(Stored entries)

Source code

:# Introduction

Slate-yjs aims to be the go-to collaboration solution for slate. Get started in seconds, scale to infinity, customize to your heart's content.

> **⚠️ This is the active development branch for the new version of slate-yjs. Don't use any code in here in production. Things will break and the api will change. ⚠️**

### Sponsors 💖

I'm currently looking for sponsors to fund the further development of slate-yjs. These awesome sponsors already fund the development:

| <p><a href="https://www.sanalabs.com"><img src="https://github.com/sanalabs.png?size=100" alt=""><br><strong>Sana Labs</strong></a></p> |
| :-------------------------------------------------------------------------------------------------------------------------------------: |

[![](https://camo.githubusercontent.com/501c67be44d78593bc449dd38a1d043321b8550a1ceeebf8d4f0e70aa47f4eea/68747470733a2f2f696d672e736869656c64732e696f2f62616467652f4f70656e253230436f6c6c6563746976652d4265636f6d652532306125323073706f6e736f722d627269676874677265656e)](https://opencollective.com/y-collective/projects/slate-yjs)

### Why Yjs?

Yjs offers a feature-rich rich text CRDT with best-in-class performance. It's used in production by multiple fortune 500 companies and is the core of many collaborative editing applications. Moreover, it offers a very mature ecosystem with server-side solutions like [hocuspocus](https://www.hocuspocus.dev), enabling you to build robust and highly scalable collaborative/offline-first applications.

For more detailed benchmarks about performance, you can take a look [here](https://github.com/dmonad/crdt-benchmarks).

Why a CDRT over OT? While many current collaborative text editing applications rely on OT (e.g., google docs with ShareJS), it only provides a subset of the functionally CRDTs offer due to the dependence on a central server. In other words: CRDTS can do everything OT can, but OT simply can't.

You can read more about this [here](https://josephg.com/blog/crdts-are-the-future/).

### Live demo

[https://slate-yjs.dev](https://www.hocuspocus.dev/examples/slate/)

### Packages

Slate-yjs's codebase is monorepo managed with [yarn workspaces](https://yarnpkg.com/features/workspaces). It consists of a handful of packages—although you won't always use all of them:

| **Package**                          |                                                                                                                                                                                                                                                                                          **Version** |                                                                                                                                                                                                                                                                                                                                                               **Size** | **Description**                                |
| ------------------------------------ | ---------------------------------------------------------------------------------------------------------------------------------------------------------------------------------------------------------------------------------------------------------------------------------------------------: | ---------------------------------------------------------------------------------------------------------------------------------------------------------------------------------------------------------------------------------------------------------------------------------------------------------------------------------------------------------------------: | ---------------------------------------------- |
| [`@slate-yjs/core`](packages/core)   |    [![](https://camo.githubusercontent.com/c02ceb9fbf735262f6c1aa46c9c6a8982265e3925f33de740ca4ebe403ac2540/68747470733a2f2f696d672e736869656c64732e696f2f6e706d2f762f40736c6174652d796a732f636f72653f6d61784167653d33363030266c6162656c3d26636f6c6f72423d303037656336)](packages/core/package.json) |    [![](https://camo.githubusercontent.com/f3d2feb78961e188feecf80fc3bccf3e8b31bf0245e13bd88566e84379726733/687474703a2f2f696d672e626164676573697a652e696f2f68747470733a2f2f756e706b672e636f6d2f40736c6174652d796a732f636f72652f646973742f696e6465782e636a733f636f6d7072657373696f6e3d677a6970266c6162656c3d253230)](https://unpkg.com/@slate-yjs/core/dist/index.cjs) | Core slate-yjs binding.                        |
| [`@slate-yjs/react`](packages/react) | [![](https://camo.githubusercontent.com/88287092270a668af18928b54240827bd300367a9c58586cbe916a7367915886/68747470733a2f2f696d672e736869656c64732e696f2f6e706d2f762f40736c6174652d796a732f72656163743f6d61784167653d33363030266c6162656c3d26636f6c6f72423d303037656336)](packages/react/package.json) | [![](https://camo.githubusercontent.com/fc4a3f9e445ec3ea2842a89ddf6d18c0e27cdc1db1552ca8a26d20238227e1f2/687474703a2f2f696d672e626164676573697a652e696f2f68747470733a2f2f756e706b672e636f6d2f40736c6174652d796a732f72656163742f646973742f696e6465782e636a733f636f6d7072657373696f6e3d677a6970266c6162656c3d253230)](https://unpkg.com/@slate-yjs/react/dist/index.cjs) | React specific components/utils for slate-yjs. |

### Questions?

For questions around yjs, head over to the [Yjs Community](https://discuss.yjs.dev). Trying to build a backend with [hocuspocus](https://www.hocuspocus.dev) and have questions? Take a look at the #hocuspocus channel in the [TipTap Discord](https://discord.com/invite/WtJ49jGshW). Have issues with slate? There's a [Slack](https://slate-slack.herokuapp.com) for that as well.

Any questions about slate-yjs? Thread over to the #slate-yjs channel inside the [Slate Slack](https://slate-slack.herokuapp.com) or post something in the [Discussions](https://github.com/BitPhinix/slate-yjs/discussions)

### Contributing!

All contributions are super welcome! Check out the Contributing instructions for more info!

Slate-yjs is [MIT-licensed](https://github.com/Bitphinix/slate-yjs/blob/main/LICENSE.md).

Instructions to follow: Once you have counted the lines above that contain "core", give that number alone.

Final answer: 2